How we optimized provision time from 4 minutes to 25 seconds

Last updated: November 28th 2024

Introduction

Webdock has always had fast provisioning times, but with the rollout of our new infrastructure in Denmark and after all the changes we had done, we were not happy with provisioning taking up to - in some cases - a full 4-5 minutes. Here we detail how we managed to get provisioning time down to our best-case time of 25 seconds on an Epyc instance.

Analyzing the issue; finding the first minute

When we started working on this, the very first thing we noticed was that when we wrote network configuration we were firstly shutting down the instance, doing some stuff on the host, then starting it and writing network config and lastly doing a final reboot. Doing a shutdown and reboot of instances is an expensive operation, so the first thing we looked at was whether it was possible to apply networking after the very first boot of an instance and not have to restart it twice. With some magic on the host and with cloud-init, we achieved just that. 

Once we had optimized that part of the workflow, we shaved off a full minute off provisioning time - now we were down to 2-3 minutes on average. Nice!

Using optimized images

After our launch of the Denmark DC - and rather recently in fact - we switched our Hypervisor from LXD to Incus. Incus is a truly open source (and much better maintained) fork of LXD. Despite this change, for compatibility reasons we were still using LXD images. After speaking with the guys that built our new hypervisor, Incus, we found out that the LXD images were extremely ill-optimized and included all sorts of junk that wasn't really required. This caused boot times to be slower by at least 10-15 seconds per boot.

Switching to Incus native images, which are much better optimized, saved another 20-30 seconds, getting us down to 1.5-2.5 minutes.

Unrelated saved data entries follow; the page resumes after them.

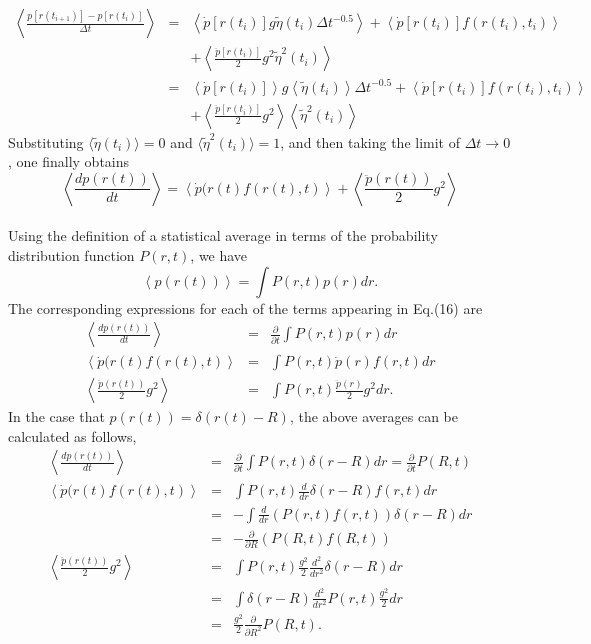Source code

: \documentclass[a4paper,11pt]{article}
\begin{document}
\begin{eqnarray}
\left\langle\frac{p\left[r(t_{i+1})\right]-p\left[r(t_i)\right]}{\Delta t}\right\rangle
&=&
\left\langle \dot{p}\left[r(t_{i})\right]g\tilde{\eta}(t_i)\Delta t^{-0.5}\right\rangle
+\left\langle \dot{p}\left[r(t_{i})\right]f(r(t_i),t_i)\right\rangle\nonumber\\
&&+\left\langle\frac{\ddot{p}\left[r(t_{i})\right]}{2}g^2\tilde{\eta}^2(t_i)\right\rangle\\
&=&
\left\langle \dot{p}\left[r(t_{i})\right]\right\rangle g\left\langle\tilde{\eta}(t_i)\right\rangle\Delta t^{-0.5}
+\left\langle \dot{p}\left[r(t_{i})\right]f(r(t_i),t_i)\right\rangle\nonumber\\
&&+\left\langle\frac{\ddot{p}\left[r(t_{i})\right]}{2}g^2\right\rangle\left\langle\tilde{\eta}^2(t_i)\right\rangle
\end{eqnarray}
Substituting $\langle\tilde{\eta}(t_i)\rangle=0$ and $\langle\tilde{\eta}^2(t_i)\rangle=1$, and then taking the limit of $\Delta t\rightarrow 0$, one finally obtains
\begin{equation}
  \left\langle\frac{dp(r(t))}{dt}\right\rangle
  =\left\langle \dot{p}(r(t)f(r(t),t)\right\rangle+\left\langle\frac{\ddot{p}(r(t))}{2}g^2\right\rangle
\end{equation}
\\
Using the definition of a statistical average in terms of the
probability distribution function $P(r,t)$, we have
\begin{equation}
\left\langle p(r(t))\right\rangle=\int P(r,t)p(r)dr.
\end{equation}
The corresponding expressions for each of the terms appearing in
Eq.(16) are
\begin{eqnarray}
\left\langle \frac{dp(r(t))}{dt}\right\rangle&=&\frac{\partial}{\partial t}\int P(r,t)p(r)dr\\
\left\langle \dot{p}(r(t)f(r(t),t)\right\rangle&=&\int P(r,t)\dot{p}(r)f(r,t)dr\\
\left\langle \frac{\ddot{p}(r(t))}{2}g^2\right\rangle&=&\int P(r,t)\frac{\ddot{p}(r)}{2}g^2dr.
\end{eqnarray}
In the case that 
$p(r(t))=\delta(r(t)-R)$, the above averages can be calculated as follows,
\begin{eqnarray}
\left\langle \frac{dp(r(t))}{dt}\right\rangle&=&\frac{\partial}{\partial t}\int P(r,t)\delta(r-R)dr=\frac{\partial}{\partial t}P(R,t)\\
\left\langle \dot{p}(r(t)f(r(t),t)\right\rangle&=&\int P(r,t)\frac{d}{dr}\delta(r-R)f(r,t)dr\\
&=&-\int \frac{d}{dr}\left(P(r,t)f(r,t)\right)\delta(r-R)dr\\
&=&-\frac{\partial}{\partial  R}\left(P(R,t)f(R,t)\right)\\
\left\langle \frac{\ddot{p}(r(t))}{2}g^2\right\rangle&=&\int P(r,t)\frac{g^2}{2}\frac{d^2}{dr^2}\delta(r-R)dr\\
&=&\int \delta(r-R)\frac{d^2}{dr^2}P(r,t)\frac{g^2}{2}dr\\
&=&\frac{g^2}{2}\frac{\partial}{\partial R^2}P(R,t).
\end{eqnarray}
\end{document}
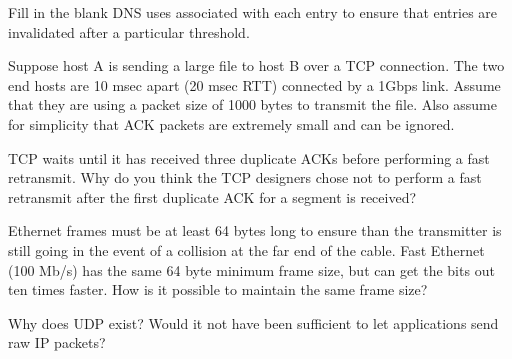 \documentclass[answers,addpoints]{exam}
\begin{document}
\begin{questions}
\question
Fill in the blank
DNS uses \underline{\hspace{3cm}} associated with each entry to ensure that entries are invalidated after a particular threshold.

\question
Suppose host A is sending a large file to host B over a TCP connection. The two end hosts are 10 msec apart (20 msec RTT) connected by a 1Gbps link. Assume that they are using a packet size of 1000 bytes to transmit the file. Also assume for simplicity that ACK packets are extremely small and can be ignored. 



\question
TCP waits until it has received three duplicate ACKs before performing a fast retransmit. Why do you think the TCP designers chose not to perform a fast retransmit after the first duplicate ACK for a segment is received?
\fillwithdottedlines{1in}


\question
Ethernet frames must be at least 64 bytes long to ensure than the transmitter is still going in the event of a collision at the far end of the cable. Fast Ethernet (100 Mb/s) has the same 64 byte minimum frame size, but can get the bits out ten times faster. How is it possible to maintain the same frame size?
\fillwithdottedlines{1in}



\question
Why does UDP exist? Would it not have been sufficient to let applications send raw IP packets?
\fillwithdottedlines{1in}


\question
{}



\end{questions}
\end{document}
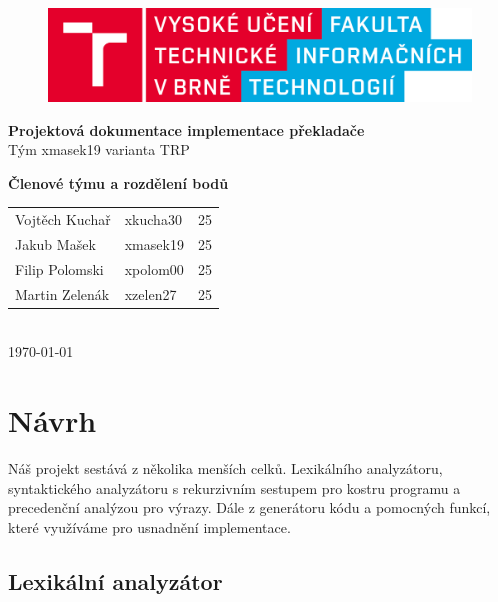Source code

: \documentclass{article}
\begin{document}
\thispagestyle{empty}
	
	\begin{figure}[ht]
		\includegraphics[height = 3 cm]{images/fit_logo.png}
		\label{FIT}
		\endminipage
	\end{figure}
	
	\begin{center}
	\vspace{1.cm}
	\LARGE
	\textbf{Projektová dokumentace implementace překladače}\\
	Tým xmasek19 varianta TRP\\
	\vspace{.3cm}
	\large
	
	\vspace{7.cm}
	\textbf{Členové týmu a rozdělení bodů}\\
            \begin{tabular}{l l l}
            Vojtěch Kuchař & xkucha30 & 25\\
            Jakub Mašek & xmasek19 & 25\\
            Filip Polomski & xpolom00 & 25\\
            Martin Zelenák & xzelen27 & 25\\
            \end{tabular}\\
	\vspace{1.3cm}
	\today
	\end{center}
	\newpage
	
\tableofcontents
\newpage

\section{Návrh}

Náš projekt sestává z několika menších celků. Lexikálního analyzátoru, syntaktického analyzátoru s rekurzivním sestupem pro kostru programu a precedenční analýzou pro výrazy. Dále z generátoru kódu a pomocných funkcí, které využíváme pro usnadnění implementace.

\subsection{Lexikální analyzátor}
\end{document}
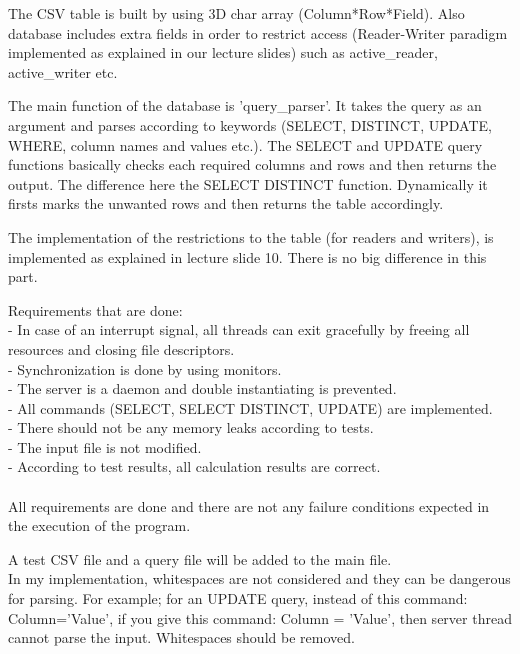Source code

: \documentclass[12pt, a4paper]{article}
\begin{document}
\clearpage
{}
\justify
The CSV table is built by using 3D char array (Column*Row*Field). Also database includes extra fields in order to restrict access (Reader-Writer paradigm implemented as explained in our lecture slides) such as active\_reader, active\_writer etc. 

The main function of the database is 'query\_parser'. It takes the query as an argument and parses according to keywords (SELECT, DISTINCT, UPDATE, WHERE, column names and values etc.). 
The SELECT and UPDATE query functions basically checks each required columns and rows and then returns the output.
The difference here the SELECT DISTINCT function. Dynamically it firsts marks the unwanted rows and then returns the table accordingly.

The implementation of the restrictions to the table (for readers and writers), is implemented as explained in lecture slide 10. There is no big difference in this part.

\justify
    
    Requirements that are done:\\
    - In case of an interrupt signal, all threads can exit gracefully by freeing all resources and closing file descriptors. \\
    - Synchronization is done by using monitors.\\
    - The server is a daemon and double instantiating is prevented.\\
    - All commands (SELECT, SELECT DISTINCT, UPDATE) are implemented.\\
    - There should not be any memory leaks according to tests.\\
    - The input file is not modified.\\
    - According to test results, all calculation results are correct.\\
    \\
    All requirements are done and there are not any failure conditions expected in the execution of the program.\\
    
\justify

A test CSV file and a query file will be added to the main file.\\
In my implementation, whitespaces are not considered and they can be dangerous for parsing. For example; for an UPDATE query, instead of this command: Column='Value', if you give this command: Column = 'Value', then server thread cannot parse the input. Whitespaces should be removed.\\

\justify
\end{document}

Making sure images were cached

The next optimization we looked at was that we noticed that a lot of times images were being downloaded from our image remote and not properly cached on our hosts. An image download could take something like 30-40 seconds, so making sure images were cached on hosts reduced provisioning time even further - we were now down to 1-2 minute provisioning time.

But wait: Why were instances booting twice once spun up the first time?

The next thing we noticed was that whenever a new instance was spun up it was doing a restart after having completed almost the entire boot process, why? After conferring with the people who built our Hypervisor - Incus - we found out that this was due to some race conditions and cloud-init needing to initialize some stuff through templates passed through the hypervisor. We found that we could eliminate this step, ultimately getting us down to our current "record" time of about 25 seconds for a base Noble image on Epyc.

Your results may still vary

Although our current best provisioning time - a base Noble image on an Epyc instance - is about 25 seconds, your results may still vary a bit. Although images are now generally cached, sometimes our system needs to re-download an image, adding about 20-30 seconds. In addition, our LAMP/LEMP stacks are a bit slower to provision as we do a lot of additional configuration steps to set up users for ftp, mysql etc. - also, which profile and platform you provision on impacts provision time - obviously a pico4 profile on Xeon which only has 1 CPU thread to work with will provision slower than a beastly Epyc instance.

With all that said however, you should in real life - most of the time - see sub 1 minute provisioning and worst case 1-2 minute provisioning time.

We are pretty happy with that result :)

Arni Johannesson, CEO Webdock